Comment 7: Authors are requested to carefully check the format of the references used in the article to ensure that the references are in the required format.

Response 7: As suggested by the reviewer, we have inserted the references in the required format.

Comments on the Quality of English Language: Please revise the English expressions in the manuscript by removing unnecessary "the" from the sentences, making sure the sentences look more concise, and replacing words that appear too often in the text.

Response: The manuscript has undergone editing by a certified English editor. Furthermore, we have replaced words that appeared excessively throughout the text.

Reviewer 2 Report

This study is very great for readers of Nutrients. I have major comments. Please, see below:

Introduction: What is hypothesis of study?

Methods: What is the design of study?

What is sample size calculus?

Results: Plasma biochemical analysis could be divided in high vs normal glicemia, high vs normal cholesterol HDL and LDL according to dairy SLPFs consumption.

Discussion: Is too long!!! and too many references were cited. Please, to reduce it. In addition, to focus on quality of the diet.

Conclusion: The last paragraph of conclusion may be removed.

Author Response

RESPONSES TO REVIEWER #2

This study is very great for readers of Nutrients. I have major comments. Please, see below:

Response: We thank the reviewer for his/her positive feedback. We are delighted to hear that you find our study valuable for readers of Nutrients.

Comment 1: Introduction: What is hypothesis of study?

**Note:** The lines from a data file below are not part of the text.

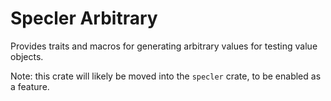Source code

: # Specler Arbitrary

Provides traits and macros for generating arbitrary values for testing 
value objects.

Note: this crate will likely be moved into the `specler` crate, to be 
enabled as a feature.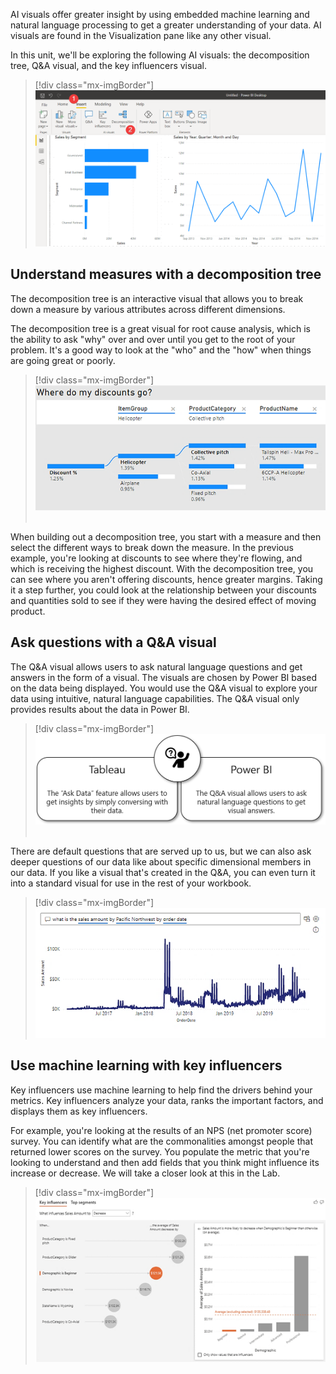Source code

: AI visuals offer greater insight by using embedded machine learning and natural language processing to get a greater understanding of your data. AI visuals are found in the Visualization pane like any other visual.

In this unit, we'll be exploring the following AI visuals: the decomposition tree, Q&A visual, and the key influencers visual.

> [!div class="mx-imgBorder"]
> [![AI visuals can be found under Insert>AI Visuals on the ribbon.](../media/ai-visuals.png)](../media/ai-visuals.png#lightbox)

## Understand measures with a decomposition tree

The decomposition tree is an interactive visual that allows you to break down a measure by various attributes across different dimensions. 

The decomposition tree is a great visual for root cause analysis, which is the ability to ask "why" over and over until you get to the root of your problem. It's a good way to look at the "who" and the "how" when things are going great or poorly.

> [!div class="mx-imgBorder"]
> [![Decomposition trees let users visualize data cross multiple dimensions.](../media/decomposition-tree.png)](../media/decomposition-tree.png#lightbox) 

When building out a decomposition tree, you start with a measure and then select the different ways to break down the measure. In the previous example, you're looking at discounts to see where they're flowing, and which is receiving the highest discount. With the decomposition tree, you can see where you aren't offering discounts, hence greater margins. Taking it a step further, you could look at the relationship between your discounts and quantities sold to see if they were having the desired effect of moving product.

## Ask questions with a Q&A visual

The Q&A visual allows users to ask natural language questions and get answers in the form of a visual. The visuals are chosen by Power BI based on the data being displayed. You would use the Q&A visual to explore your data using intuitive, natural language capabilities. The Q&A visual only provides results about the data in Power BI.

> [!div class="mx-imgBorder"]
> [![The Q&A visuals are like the Tableau Ask Data feature in Tableau.](../media/ask-data-vs-q&a-visual.png)](../media/ask-data-vs-q&a-visual.png#lightbox) 

There are default questions that are served up to us, but we can also ask deeper questions of our data like about specific dimensional members in our data. If you like a visual that's created in the Q&A, you can even turn it into a standard visual for use in the rest of your workbook.

> [!div class="mx-imgBorder"]
> [![Q&A visuals let users ask natural language questions and the results return as visuals.](../media/q&a.png)](../media/q&a.png#lightbox)

## Use machine learning with key influencers

Key influencers use machine learning to help find the drivers behind your metrics. Key influencers analyze your data, ranks the important factors, and displays them as key influencers.

For example, you're looking at the results of an NPS (net promoter score) survey. You can identify what are the commonalities amongst people that returned lower scores on the survey. You populate the metric that you're looking to understand and then add fields that you think might influence its increase or decrease. We will take a closer look at this in the Lab.

> [!div class="mx-imgBorder"]
> [![Key influencers visuals help users understand the factors that drive a metric you are interested in.](../media/key-influencers.png)](../media/key-influencers.png#lightbox)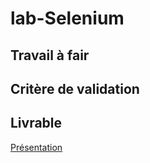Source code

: # lab-Selenium
## Travail à fair

## Critère de validation

## Livrable
[Présentation](https://docs.google.com/presentation/d/11mGkEnjPpbA8mjg_CtdnZHcjLsbLD1BOjOo_eQFAYd4/edit?usp=sharing)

Response 1: The hypothesis of the present study is: “A high consumption of special low-protein foods may potentially impact the diet quality in individuals with inborn errors of metabolism (IEMs) and could lead to alterations in their lipid and glucose profiles. Such changes in lipid and glucose profiles might act as triggering factors for future cardiovascular diseases in this specific population.”

We have included this hypothesis in the introduction of the manuscript (page 3, lines 105-109).

Comment 2: Methods: What is the design of study?

Response 2: We thank the reviewer for his/her comment. This is a cross-sectional observational study. We have included the design of the study in the abstract and in the “2.2 Subjects and study design” section (page 3, line 137).

Comment 3: What is sample size calculus?

Response 3: In this study we included all available patients diagnosed with IEMs managed at the Sant Joan de Deu Hospital during January 2021 and March 2022. It is to note that the different IEMs included in our work have low prevalence in populations and they are rare metabolic disorders. For instance, in the following lines we have collected the prevalence of the different IEMs included in our study:

• Prevalence of PKU: In Spain, the overall prevalence of PKU is about 1/10,000 (Hillert et al., Am J Hum Genet. 2020; 107(2): 234–250).
• Prevalence of MSUD: An estimated prevalence of MSUD is about 1/185,000 worldwide, however in certain communities there is an over-expression such as Galician community (North-West of Spain) that is 1/52,541 (Couce et al., European Journal of Paediatric Neurology. 2015; 19 (6): 652-659).
• Prevalence of HCU: 1/200,000 births worldwide (Al-Sedeq & Nasrallah. Genes 2020, 11(3), 330).
• Prevalence of organic acidaemias: The pooled prevalence of methylmalonic acidemia worldwide is 1.14/100,000 (Jin et al., J Matern Fetal Neonatal Med. 2022 Dec;35(25):8952-8967). Glutaric aciduria Type I about 1/75,000 in USA (Vaidyanathan et al., Indian J Clin Biochem. 2011; 26(4): 319–325).
• Prevalence of urea cycle disorders: The overall average birth prevalence of UCDs is approximated to be 1/35,000 (Summar et al., Mol Genet Metab. 2013; 110(0): 179–180).
• Prevalence of Tyrosinaemia type I: 1/100,000 (Äärelä et al., Orphanet J Rare Dis 2020; 15, 281).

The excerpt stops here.